Magical Thinking

The kids are out of school now. I’m still getting used to a life that doesn’t begin with a long walk and a few hours of uninterrupted blog writing and reading time. Yesterday my summer schedule for Mr. A and E-Grrrl called for a morning cooking project (we made deviled eggs), writers’ workshop (the kids wrote letters to Grandma), and an afternoon at the pool.
Getting to the indoor pool at my husband’s workplace isn’t straight-forward if you don’t have a car. We had to catch a public bus, get off in Brussels, and then catch a shuttle to the pool. Because the bus and shuttle schedules aren’t compatible, there was lots of waiting involved. All told, it took us 90 minutes to get to the pool. By the time we arrive, I’m feeling cranky and thinking this is so not worth the effort!
The man tending the pool speaks only French. I struggle a bit trying to communicate with him—the kids are swimming, I am not. I need to pay and he wants exact change. We discover after we get there that my son has left his swim cap at home (though he was repeatedly told to pack it). I’m forced to buy another one on the spot since swim caps are mandatory. Grrr.
As with all Belgian pools, swimmers go through a corridor that’s like a car wash to enter the pool area. After they’ve been spritzed and sprayed by shower jets, they have to walk their feet through a disinfectant bath. Because I’m not swimming and I’m fully dressed, I have to enter the pool area through the exit, by climbing over (or squeezing under) a turnstile, while carrying my handbag and the kids’ towels. I feel like a camel trying to get through the Bibical eye of the needle. I finally get in and collapse on a bench, a little worse for wear.
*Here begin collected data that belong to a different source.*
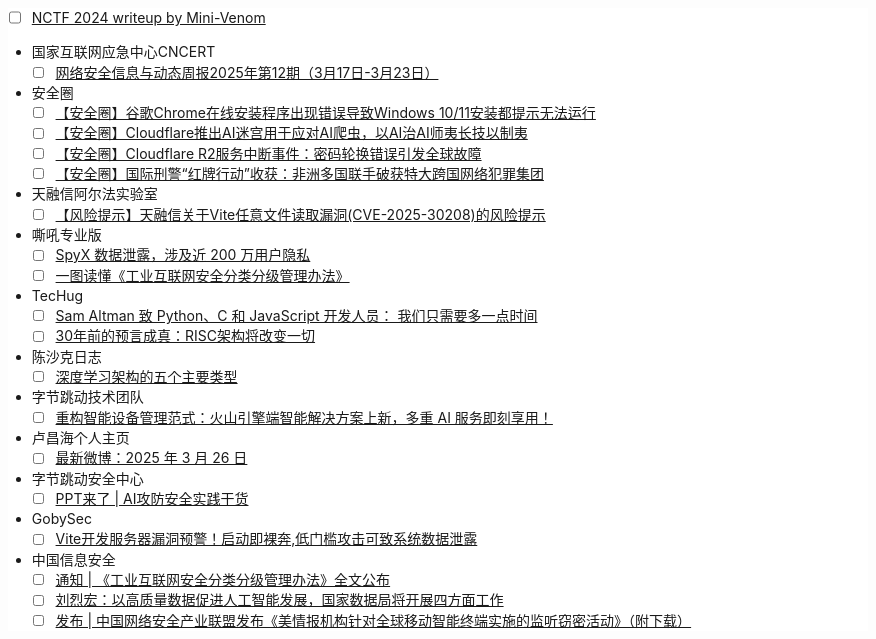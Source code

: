   - [ ] [NCTF 2024 writeup by Mini-Venom](https://mp.weixin.qq.com/s?__biz=MzIzMTc1MjExOQ==&mid=2247512365&idx=1&sn=d8206ef2ca8a71b0fe3b46db8670300b&chksm=e89d99f5dfea10e338fce71acbccc9741d88762833e8aef0eda581aca85798f9ecff0824fae5&scene=58&subscene=0#rd)
- 国家互联网应急中心CNCERT
  - [ ] [网络安全信息与动态周报2025年第12期（3月17日-3月23日）](https://mp.weixin.qq.com/s?__biz=MzIwNDk0MDgxMw==&mid=2247499723&idx=1&sn=2b1048e223720c6fdd34e5611f7a4cb4&chksm=973acca9a04d45bfa537d251642d4c2de677e61ac125cdf1ec0ec31a109eecc08e99e905d29f&scene=58&subscene=0#rd)
- 安全圈
  - [ ] [【安全圈】谷歌Chrome在线安装程序出现错误导致Windows 10/11安装都提示无法运行](https://mp.weixin.qq.com/s?__biz=MzIzMzE4NDU1OQ==&mid=2652068734&idx=1&sn=aebdb296528675a6a493184d27a934ca&chksm=f36e773ec419fe28fa8d03fdfea57ab1556dda3f7a8d0d625b6a4aef030ba55ae262e89df6dc&scene=58&subscene=0#rd)
  - [ ] [【安全圈】Cloudflare推出AI迷宫用于应对AI爬虫，以AI治AI师夷长技以制夷](https://mp.weixin.qq.com/s?__biz=MzIzMzE4NDU1OQ==&mid=2652068734&idx=2&sn=6a5d6235acc1f51c79a8fb7ef27228c1&chksm=f36e773ec419fe281ce1a3a7c114d20a85e1b76d31c6c1b261e0854ad610619755f7fe5c1647&scene=58&subscene=0#rd)
  - [ ] [【安全圈】Cloudflare R2服务中断事件：密码轮换错误引发全球故障](https://mp.weixin.qq.com/s?__biz=MzIzMzE4NDU1OQ==&mid=2652068734&idx=3&sn=220c79f57ed0b4b35447382b8a841b04&chksm=f36e773ec419fe28a09c50dd68223b0c7a7cedb8f1746b4f86eb074d84ba9d1f0b5296edd18b&scene=58&subscene=0#rd)
  - [ ] [【安全圈】国际刑警“红牌行动”收获：非洲多国联手破获特大跨国网络犯罪集团](https://mp.weixin.qq.com/s?__biz=MzIzMzE4NDU1OQ==&mid=2652068734&idx=4&sn=ff1d7e4d1ccc2fc3dcca73d0d047fd5e&chksm=f36e773ec419fe28f59e4c7b86398777905f27fe054d747f97bf9fb6f53aacbb5b4d2386cffe&scene=58&subscene=0#rd)
- 天融信阿尔法实验室
  - [ ] [【风险提示】天融信关于Vite任意文件读取漏洞(CVE-2025-30208)的风险提示](https://mp.weixin.qq.com/s?__biz=Mzg3MDAzMDQxNw==&mid=2247496690&idx=1&sn=6010f3a0a91bb3e0546c20a0e004fdd1&chksm=ce96beccf9e137dac784e2601bb16241d8829eb676aae1a6aba6227f08cfdb300ab086d1a6fa&scene=58&subscene=0#rd)
- 嘶吼专业版
  - [ ] [SpyX 数据泄露，涉及近 200 万用户隐私](https://mp.weixin.qq.com/s?__biz=MzI0MDY1MDU4MQ==&mid=2247581673&idx=1&sn=d4569671f9b94c30bd66d5612d60d8a6&chksm=e9146fd3de63e6c500443c8c6df413c6cdd11d0ce3ba1b69340cf127b09e568b10410583914f&scene=58&subscene=0#rd)
  - [ ] [一图读懂《工业互联网安全分类分级管理办法》](https://mp.weixin.qq.com/s?__biz=MzI0MDY1MDU4MQ==&mid=2247581673&idx=2&sn=ed293e8251b833d3bbef882371e3898e&chksm=e9146fd3de63e6c5fb3a64b7df9afed8530275187e10aef67411f4cc5723a11b34185bbfe316&scene=58&subscene=0#rd)
- TecHug
  - [ ] [Sam Altman 致 Python、C 和 JavaScript 开发人员： 我们只需要多一点时间](https://www.techug.com/post/sam-altman-to-python-c-and-javascript-developers-we-just-need-a-little-more-time/)
  - [ ] [30年前的预言成真：RISC架构将改变一切](https://www.techug.com/post/angelina-jolie-was-right-about-risc-architecture/)
- 陈沙克日志
  - [ ] [深度学习架构的五个主要类型](https://www.chenshake.com/2025/03/26/Deep-Learning-Architecture/)
- 字节跳动技术团队
  - [ ] [重构智能设备管理范式：火山引擎端智能解决方案上新，多重 AI 服务即刻享用！](https://mp.weixin.qq.com/s?__biz=MzI1MzYzMjE0MQ==&mid=2247513998&idx=1&sn=2b108c61604282ae5a61db4d11105f46&chksm=e9d37c6cdea4f57a0141402555f221a9b4c8bb3c304102c466c21d22c60c6a45791b19051c5a&scene=58&subscene=0#rd)
- 卢昌海个人主页
  - [ ] [最新微博：2025 年 3 月 26 日](https://www.changhai.org/articles/miscellaneous/blog/202503.php#latest)
- 字节跳动安全中心
  - [ ] [PPT来了 | AI攻防安全实践干货](https://mp.weixin.qq.com/s?__biz=MzUzMzcyMDYzMw==&mid=2247494652&idx=1&sn=907d06905877e4c7a46b26f6ea72ccfc&chksm=fa9d10aacdea99bc673fa64a73b33f14eb69912db5e4381336536a3ac318c84570fd4cea790f&scene=58&subscene=0#rd)
- GobySec
  - [ ] [Vite开发服务器漏洞预警！启动即裸奔,低门槛攻击可致系统数据泄露](https://mp.weixin.qq.com/s?__biz=MzI4MzcwNTAzOQ==&mid=2247545731&idx=1&sn=e6c11f0be3ece715ea375cd373086b13&chksm=eb84d823dcf3513522edb395d85ad8adb6f946eeaf5c65e058109cceeafaeea1f795e60123ff&scene=58&subscene=0#rd)
- 中国信息安全
  - [ ] [通知 | 《工业互联网安全分类分级管理办法》全文公布](https://mp.weixin.qq.com/s?__biz=MzA5MzE5MDAzOA==&mid=2664239089&idx=1&sn=9691d200b749a3bfa415fc843e2122ac&chksm=8b580d08bc2f841e9269f7babdf9f138d5c5b5da0b01c9b907758b7e3d9dd1c52fd51b83cfd6&scene=58&subscene=0#rd)
  - [ ] [刘烈宏：以高质量数据促进人工智能发展，国家数据局将开展四方面工作](https://mp.weixin.qq.com/s?__biz=MzA5MzE5MDAzOA==&mid=2664239089&idx=2&sn=cadc4393be93c6ad6997653ae4709a8b&chksm=8b580d08bc2f841eb0bb908c930e745d1e98399906eca3697d44f180e2abc4b2e823725e0867&scene=58&subscene=0#rd)
  - [ ] [发布 | 中国网络安全产业联盟发布《美情报机构针对全球移动智能终端实施的监听窃密活动》（附下载）](https://mp.weixin.qq.com/s?__biz=MzA5MzE5MDAzOA==&mid=2664239089&idx=3&sn=a5af84fa104cb686a3ef5598632421cb&chksm=8b580d08bc2f841e22739bf357abf8fd4fbcf478ba77dca78f85c9b2f1326eaba8753ce33f15&scene=58&subscene=0#rd)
The pool is part of the staff center at my husband’s work place, and it’s crowded with lunch time swimmers. A portion of the pool is supposedly reserved for kids but there are adults swimming laps in it. I tell the kids to pretend the adults are sharks and that they have to stay out of their way. For the first half hour, my kids are characters in their own live computer game, trying to dodge the relentless swimmers in the pool.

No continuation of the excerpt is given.